This painting started out like so many of mine with a single Idea, that of a cowgirl cleaning out the barn. But, it took on a life of its own, morphing into something complex I could have scarcely planned. Heck, I would have thrown a horse in if I had left any room! What spurred the idea onward was how my Dad always brought my Mom in some wildflowers when they were in season. The ever-present cowdog was the final addition. I leave it to the viewer as to what is going on here, a first meeting? Will the cowboy's courage be well recieved? This could turn into a series, lol.
"Wildflowers" 16 x 20









Here it is, Framed, ready for the fair tomorrow.


----------



## chanda95

Your frames really make your work pop. Good luck at the fair!!!! Its a piece with a lot of meaning, I hope it does well.


----------



## DonH

Thanks Chanda! It turns out they only accepted one painting per person, so, I entered the Old Oak.


----------



## DonH

"Ghosts of the Hunt". 24 x 36


----------



## chanda95

Your choice of colors and subject matter is very reminiscent of the works of Russell and Remington..its a piece with a lot of movement...nice!!! I am still amazed at how quickly you crank them out.


----------



## DonH

Thank you so much, Chanda! I think my problem is craniking them out too quickly, and not paying enough attention to detail. The concept for this painting came from a mounted cowboy shooting contest. I then eventually thought of stories from my jr hi english teacher in Clayton, NM, Dora Coble who was the youngest daughter of the famed buffalo hunter. Billy Dixon. So. With one degree of separation this was inspired. Yes it is influenced by Remington and Russel, but also by the backlit impressionist style of Gerald Harvey Jones (G Harvey). Here is the improved version plus some detail shots.
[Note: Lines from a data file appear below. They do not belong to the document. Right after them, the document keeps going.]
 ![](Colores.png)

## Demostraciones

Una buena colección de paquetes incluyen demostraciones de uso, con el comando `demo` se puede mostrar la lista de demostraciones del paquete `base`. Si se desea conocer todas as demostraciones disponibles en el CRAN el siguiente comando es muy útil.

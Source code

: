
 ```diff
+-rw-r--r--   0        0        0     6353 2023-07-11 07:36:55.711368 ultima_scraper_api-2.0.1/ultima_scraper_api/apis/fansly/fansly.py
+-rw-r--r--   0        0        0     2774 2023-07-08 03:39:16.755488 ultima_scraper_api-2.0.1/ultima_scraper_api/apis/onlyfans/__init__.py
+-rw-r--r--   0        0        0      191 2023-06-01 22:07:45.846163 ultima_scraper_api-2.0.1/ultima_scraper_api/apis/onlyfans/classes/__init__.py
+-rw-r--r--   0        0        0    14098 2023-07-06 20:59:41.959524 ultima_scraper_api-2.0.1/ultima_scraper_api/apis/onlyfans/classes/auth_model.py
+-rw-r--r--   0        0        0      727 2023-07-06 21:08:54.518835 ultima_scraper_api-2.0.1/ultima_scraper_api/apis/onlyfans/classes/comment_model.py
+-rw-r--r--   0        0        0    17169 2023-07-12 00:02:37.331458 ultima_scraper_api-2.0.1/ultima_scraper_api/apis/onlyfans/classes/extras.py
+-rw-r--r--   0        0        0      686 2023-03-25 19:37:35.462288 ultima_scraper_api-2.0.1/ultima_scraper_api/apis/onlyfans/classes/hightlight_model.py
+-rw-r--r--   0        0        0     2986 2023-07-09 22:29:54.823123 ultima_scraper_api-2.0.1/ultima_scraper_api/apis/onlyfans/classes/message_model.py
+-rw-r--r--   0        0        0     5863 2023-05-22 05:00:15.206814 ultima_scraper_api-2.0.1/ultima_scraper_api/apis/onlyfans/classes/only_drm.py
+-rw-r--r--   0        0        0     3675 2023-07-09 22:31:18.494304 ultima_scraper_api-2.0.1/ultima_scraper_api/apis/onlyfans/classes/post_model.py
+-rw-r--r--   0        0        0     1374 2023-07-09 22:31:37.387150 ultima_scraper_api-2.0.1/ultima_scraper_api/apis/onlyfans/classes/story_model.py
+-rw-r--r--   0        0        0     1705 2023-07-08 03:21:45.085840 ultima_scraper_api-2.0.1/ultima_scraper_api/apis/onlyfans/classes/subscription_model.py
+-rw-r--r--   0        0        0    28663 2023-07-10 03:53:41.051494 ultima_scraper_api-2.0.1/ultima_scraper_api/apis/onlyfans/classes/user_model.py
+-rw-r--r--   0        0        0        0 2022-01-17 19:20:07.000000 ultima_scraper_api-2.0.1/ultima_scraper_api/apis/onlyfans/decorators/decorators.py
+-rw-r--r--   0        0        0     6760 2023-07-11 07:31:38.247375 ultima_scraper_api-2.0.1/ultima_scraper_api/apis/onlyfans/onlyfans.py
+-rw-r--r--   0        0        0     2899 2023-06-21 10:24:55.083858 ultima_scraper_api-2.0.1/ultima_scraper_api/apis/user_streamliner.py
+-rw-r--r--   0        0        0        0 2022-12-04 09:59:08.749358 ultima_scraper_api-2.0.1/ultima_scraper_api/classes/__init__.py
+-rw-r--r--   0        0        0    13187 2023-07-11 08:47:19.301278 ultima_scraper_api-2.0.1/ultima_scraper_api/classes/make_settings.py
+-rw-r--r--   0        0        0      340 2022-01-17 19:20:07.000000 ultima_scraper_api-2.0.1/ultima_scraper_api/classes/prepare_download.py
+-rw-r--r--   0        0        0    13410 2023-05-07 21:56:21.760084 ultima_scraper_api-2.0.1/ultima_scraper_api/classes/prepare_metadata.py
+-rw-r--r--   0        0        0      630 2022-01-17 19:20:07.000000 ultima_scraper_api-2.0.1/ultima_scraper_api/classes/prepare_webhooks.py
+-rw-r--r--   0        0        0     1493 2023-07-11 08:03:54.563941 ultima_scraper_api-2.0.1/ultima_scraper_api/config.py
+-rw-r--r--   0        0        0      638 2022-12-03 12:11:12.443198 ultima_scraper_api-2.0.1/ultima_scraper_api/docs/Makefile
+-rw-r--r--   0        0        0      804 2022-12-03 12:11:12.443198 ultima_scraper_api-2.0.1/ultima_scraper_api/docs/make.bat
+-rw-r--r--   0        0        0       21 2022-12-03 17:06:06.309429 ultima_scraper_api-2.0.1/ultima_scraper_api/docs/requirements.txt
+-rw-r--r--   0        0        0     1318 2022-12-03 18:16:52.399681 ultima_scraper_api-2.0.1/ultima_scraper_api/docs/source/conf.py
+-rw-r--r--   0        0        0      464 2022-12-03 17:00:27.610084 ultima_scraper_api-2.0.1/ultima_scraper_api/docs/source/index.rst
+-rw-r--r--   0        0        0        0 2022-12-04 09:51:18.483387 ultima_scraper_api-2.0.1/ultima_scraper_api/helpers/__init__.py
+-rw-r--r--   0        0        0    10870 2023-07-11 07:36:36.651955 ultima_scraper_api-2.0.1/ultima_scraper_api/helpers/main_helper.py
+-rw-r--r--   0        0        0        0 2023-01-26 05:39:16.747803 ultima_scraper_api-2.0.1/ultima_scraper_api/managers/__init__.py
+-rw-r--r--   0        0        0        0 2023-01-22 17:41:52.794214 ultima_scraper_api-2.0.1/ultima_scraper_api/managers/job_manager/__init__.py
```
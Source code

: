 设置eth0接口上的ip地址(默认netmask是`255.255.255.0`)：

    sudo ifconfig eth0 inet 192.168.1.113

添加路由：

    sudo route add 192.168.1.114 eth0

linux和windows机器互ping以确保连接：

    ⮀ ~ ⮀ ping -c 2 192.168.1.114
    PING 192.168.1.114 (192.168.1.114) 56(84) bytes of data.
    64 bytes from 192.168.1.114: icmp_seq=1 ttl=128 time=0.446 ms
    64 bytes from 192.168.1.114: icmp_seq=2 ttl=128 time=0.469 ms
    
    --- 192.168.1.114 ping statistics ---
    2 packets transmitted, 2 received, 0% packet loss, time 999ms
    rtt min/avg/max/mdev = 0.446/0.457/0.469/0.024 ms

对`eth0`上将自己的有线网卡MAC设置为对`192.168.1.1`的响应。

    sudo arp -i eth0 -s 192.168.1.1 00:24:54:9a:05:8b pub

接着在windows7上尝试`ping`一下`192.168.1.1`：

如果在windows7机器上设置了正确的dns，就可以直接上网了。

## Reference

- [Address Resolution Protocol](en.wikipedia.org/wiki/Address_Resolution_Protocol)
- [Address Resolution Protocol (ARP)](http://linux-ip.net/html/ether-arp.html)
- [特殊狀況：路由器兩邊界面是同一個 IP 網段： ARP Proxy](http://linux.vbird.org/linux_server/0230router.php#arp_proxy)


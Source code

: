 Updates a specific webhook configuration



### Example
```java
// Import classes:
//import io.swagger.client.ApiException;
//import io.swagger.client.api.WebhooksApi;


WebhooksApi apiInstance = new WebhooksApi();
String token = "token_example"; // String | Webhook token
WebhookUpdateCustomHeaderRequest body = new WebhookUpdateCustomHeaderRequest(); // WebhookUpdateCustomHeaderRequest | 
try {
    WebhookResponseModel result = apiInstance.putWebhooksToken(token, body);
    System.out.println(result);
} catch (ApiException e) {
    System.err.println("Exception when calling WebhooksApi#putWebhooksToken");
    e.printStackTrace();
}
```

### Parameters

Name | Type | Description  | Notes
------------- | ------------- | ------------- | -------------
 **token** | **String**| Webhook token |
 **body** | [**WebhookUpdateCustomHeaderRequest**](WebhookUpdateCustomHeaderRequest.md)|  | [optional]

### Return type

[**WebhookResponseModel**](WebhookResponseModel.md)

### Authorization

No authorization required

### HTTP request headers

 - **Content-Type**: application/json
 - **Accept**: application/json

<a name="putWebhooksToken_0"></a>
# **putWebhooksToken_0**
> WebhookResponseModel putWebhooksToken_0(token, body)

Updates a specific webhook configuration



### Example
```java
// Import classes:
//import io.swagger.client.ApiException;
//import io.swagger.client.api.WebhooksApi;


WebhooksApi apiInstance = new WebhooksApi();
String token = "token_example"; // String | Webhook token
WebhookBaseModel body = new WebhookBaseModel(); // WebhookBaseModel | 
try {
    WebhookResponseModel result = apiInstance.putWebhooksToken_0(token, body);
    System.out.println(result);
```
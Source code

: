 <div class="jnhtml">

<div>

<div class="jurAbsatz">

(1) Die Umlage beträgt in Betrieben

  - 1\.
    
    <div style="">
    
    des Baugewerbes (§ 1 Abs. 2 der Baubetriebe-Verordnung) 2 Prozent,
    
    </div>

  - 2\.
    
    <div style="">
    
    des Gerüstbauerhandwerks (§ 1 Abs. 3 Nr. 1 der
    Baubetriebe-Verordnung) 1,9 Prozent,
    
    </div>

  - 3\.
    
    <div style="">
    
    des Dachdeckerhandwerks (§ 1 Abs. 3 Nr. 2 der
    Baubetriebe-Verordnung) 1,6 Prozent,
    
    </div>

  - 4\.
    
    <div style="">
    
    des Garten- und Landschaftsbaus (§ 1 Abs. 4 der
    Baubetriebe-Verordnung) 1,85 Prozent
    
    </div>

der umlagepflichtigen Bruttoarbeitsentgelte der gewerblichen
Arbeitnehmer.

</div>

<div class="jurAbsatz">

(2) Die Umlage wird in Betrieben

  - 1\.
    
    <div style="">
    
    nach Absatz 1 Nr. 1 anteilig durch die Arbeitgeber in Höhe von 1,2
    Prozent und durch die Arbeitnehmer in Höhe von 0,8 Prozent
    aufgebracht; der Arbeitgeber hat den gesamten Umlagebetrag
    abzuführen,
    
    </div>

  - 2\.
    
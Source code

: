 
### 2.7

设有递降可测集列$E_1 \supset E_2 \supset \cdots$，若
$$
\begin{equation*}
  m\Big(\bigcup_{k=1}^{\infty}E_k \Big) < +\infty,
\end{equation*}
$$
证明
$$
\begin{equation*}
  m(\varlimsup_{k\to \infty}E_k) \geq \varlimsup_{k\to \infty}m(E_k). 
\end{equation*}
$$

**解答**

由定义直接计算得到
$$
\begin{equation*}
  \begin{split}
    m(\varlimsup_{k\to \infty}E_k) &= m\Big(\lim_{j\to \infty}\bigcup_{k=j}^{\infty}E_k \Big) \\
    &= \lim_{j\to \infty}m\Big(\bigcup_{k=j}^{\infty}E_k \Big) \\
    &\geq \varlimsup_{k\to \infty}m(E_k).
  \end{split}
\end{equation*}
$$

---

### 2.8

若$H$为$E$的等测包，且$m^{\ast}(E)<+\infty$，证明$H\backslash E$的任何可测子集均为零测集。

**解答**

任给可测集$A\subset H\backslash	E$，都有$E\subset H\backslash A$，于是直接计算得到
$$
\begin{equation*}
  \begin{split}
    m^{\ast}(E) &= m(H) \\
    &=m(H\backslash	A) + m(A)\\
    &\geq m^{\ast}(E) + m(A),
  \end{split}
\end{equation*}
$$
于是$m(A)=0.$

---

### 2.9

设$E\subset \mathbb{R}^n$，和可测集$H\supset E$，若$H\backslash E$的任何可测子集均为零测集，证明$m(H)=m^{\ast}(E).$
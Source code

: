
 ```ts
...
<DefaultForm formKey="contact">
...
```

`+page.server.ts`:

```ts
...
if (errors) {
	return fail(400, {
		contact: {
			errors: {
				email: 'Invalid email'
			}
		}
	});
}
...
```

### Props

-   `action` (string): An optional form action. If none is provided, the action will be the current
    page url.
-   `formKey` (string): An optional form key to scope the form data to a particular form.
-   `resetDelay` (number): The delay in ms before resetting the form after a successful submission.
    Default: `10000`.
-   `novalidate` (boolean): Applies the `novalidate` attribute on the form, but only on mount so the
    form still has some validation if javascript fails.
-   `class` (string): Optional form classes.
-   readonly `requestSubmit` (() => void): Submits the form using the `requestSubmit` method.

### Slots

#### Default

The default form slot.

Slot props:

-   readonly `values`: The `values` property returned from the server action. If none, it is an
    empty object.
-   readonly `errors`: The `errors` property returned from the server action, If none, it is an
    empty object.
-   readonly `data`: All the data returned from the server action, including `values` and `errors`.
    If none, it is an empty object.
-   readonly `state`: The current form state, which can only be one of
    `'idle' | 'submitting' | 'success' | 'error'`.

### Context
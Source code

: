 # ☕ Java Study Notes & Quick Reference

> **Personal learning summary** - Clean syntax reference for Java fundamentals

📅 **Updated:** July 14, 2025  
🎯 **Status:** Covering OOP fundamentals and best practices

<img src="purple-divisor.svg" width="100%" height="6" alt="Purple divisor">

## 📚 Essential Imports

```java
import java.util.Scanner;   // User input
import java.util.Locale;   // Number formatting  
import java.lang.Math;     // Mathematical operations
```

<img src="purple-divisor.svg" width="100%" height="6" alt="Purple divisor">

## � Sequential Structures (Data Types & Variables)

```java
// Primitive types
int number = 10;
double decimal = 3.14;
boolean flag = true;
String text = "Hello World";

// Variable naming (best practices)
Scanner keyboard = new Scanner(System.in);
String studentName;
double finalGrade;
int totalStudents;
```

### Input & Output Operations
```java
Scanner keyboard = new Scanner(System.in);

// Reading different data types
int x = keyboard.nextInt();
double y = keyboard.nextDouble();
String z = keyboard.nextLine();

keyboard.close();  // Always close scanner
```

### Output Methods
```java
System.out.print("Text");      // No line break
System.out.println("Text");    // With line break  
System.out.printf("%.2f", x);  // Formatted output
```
I feel good about this one now.


----------



## chanda95

How amazing that you got the idea from a mounted shooting event. My sister does SASS events and I would never make the conversion from balloons to buffalo! Lol..your mind must work a million times a minute. Its a neat piece! I like your improvements!


----------



## chanda95

Of course..as I just wrote that I see where SASS is holding an event in our part of thecworld next spring...appropriately named the Buffalo Stampede.


----------



## DonH

Lol! Too funny! Shows they have good taste!


----------



## chanda95

Lol! I have noticed a big improvement in your horses too. I was just now able to look at this piece on a normal computer screen and like it even more...one of my favorites of yours.


----------



## Sean

When this one was posted, it stopped me cold. Pulled me right into it. Very, very nice.


----------



## DonH

it was a matter of paying attention to detail, Chanda, thanks


----------



## DonH

Thank you, Sean! Its a good feeling to me to know something I've painted is eliciting a reaction.


----------



## DonH

My painting, "The Old Oak" won grand champion at the Cimarron county fair!


----------



## chanda95

Congratulations Don!!!!!! Thats great!


----------



## Sean

Yippy! Congratulations! I bet your walking on water now. I did have a good feeling about this one. Nice going. I think your buffalo painting probably could have take a grand champion to.


----------



## Sean

opps, double posted.


----------



## DonH

Thank you Chanda and Sean! Your support here keeps me aspiring to improve. It turns out that big ribbon was best of show over all of the arts. It does feel good to be recognized at home.


----------



## PencilMeIn

YAY, congrats Don!!!


----------



## chanda95

You have come a long way in a short time Don...that is an accomplishment to be really proud of!


----------



## DonH

Thank you, PencilMeIn!
It feels like years now, Chanda. Somewhere in here, I've passed 500 works completed in 7 months. Some things are moving too fast. I was invited this week to enter a juried, purchase prize show. The catch: get 8 paintings ready that won't embarass me, and frame them by Sunday. Come to think of it, this is going to put me way over my head. 
Anyway, I'm redoing some works that didn't quite measure up..
Here is "First light"


----------



## DonH

"Looking Back"


----------



## chanda95

This stunning! I love it! The only thing that throws it a little for me is the lack of dimension on the horse and rider. On the right side (as you are looking at it) thr transition from the clothing to the horse rump is almost a straight line. its almost flat in otherwise very fluid and alive piece...I thnk even rounding out the rump a little bit would help that. 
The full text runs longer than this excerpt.